__LISTED ENTRIES__
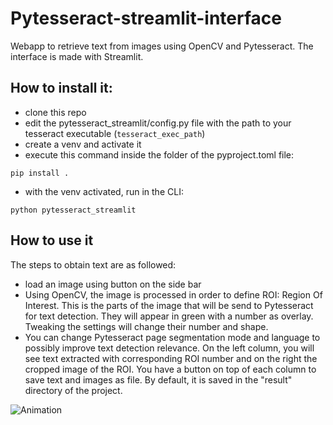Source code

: # Pytesseract-streamlit-interface

Webapp to retrieve text from images using OpenCV and Pytesseract. The interface is made with Streamlit.


## How to install it:

* clone this repo
* edit the pytesseract_streamlit/config.py file with the path to your tesseract executable (```tesseract_exec_path```)
* create a venv and activate it
* execute this command inside the folder of the pyproject.toml file:
```
pip install .
```
* with the venv activated, run in the CLI:
```
python pytesseract_streamlit
```
## How to use it
The steps to obtain text are as followed:
  - load an image using button on the side bar
  - Using OpenCV, the image is processed in order to define ROI: Region Of Interest. 
    This is the parts of the image that will be send to Pytesseract for text detection.
    They will appear in green with a number as overlay. Tweaking the settings will change their number and shape.
  - You can change Pytesseract page segmentation mode and language to possibly improve text detection relevance.
    On the left column, you will see text extracted with corresponding ROI number and on the right the cropped image of the ROI.
    You have a button on top of each column to save text and images as file. By default, it is saved in the "result" directory of the project.
    
![Animation](https://user-images.githubusercontent.com/66461774/165033937-b0ba5251-01e0-4a82-90bd-6898889aae4c.gif)
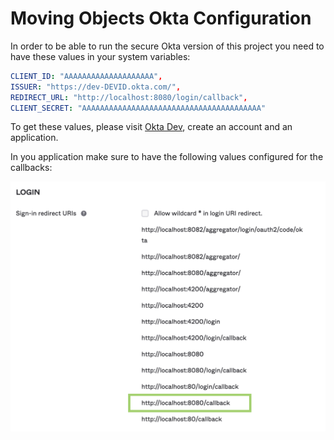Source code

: # Moving Objects Okta Configuration

In order to be able to run the secure Okta version of this project you need to have these values in your system variables:

```yaml
CLIENT_ID: "AAAAAAAAAAAAAAAAAAAA",
ISSUER: "https://dev-DEVID.okta.com/",
REDIRECT_URL: "http://localhost:8080/login/callback",
CLIENT_SECRET: "AAAAAAAAAAAAAAAAAAAAAAAAAAAAAAAAAAAAAAAA"
```

To get these values, please visit [Okta Dev](https://developer.okta.com/), create an account and an application.

In you application make sure to have the following values configured for the callbacks:

![alt img](./docs/images/Screenshot%202022-08-16%20at%2009.25.28.png)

__WHAT YOU WILL DO__
Reproduce exactly the lines above from the line with "with the venv" to the line with "On the left", including both, and add nothing.

__EXERCISE OUTPUT__
* with the venv activated, run in the CLI:
```
python pytesseract_streamlit
```
## How to use it
The steps to obtain text are as followed:
  - load an image using button on the side bar
  - Using OpenCV, the image is processed in order to define ROI: Region Of Interest. 
    This is the parts of the image that will be send to Pytesseract for text detection.
    They will appear in green with a number as overlay. Tweaking the settings will change their number and shape.
  - You can change Pytesseract page segmentation mode and language to possibly improve text detection relevance.
    On the left column, you will see text extracted with corresponding ROI number and on the right the cropped image of the ROI.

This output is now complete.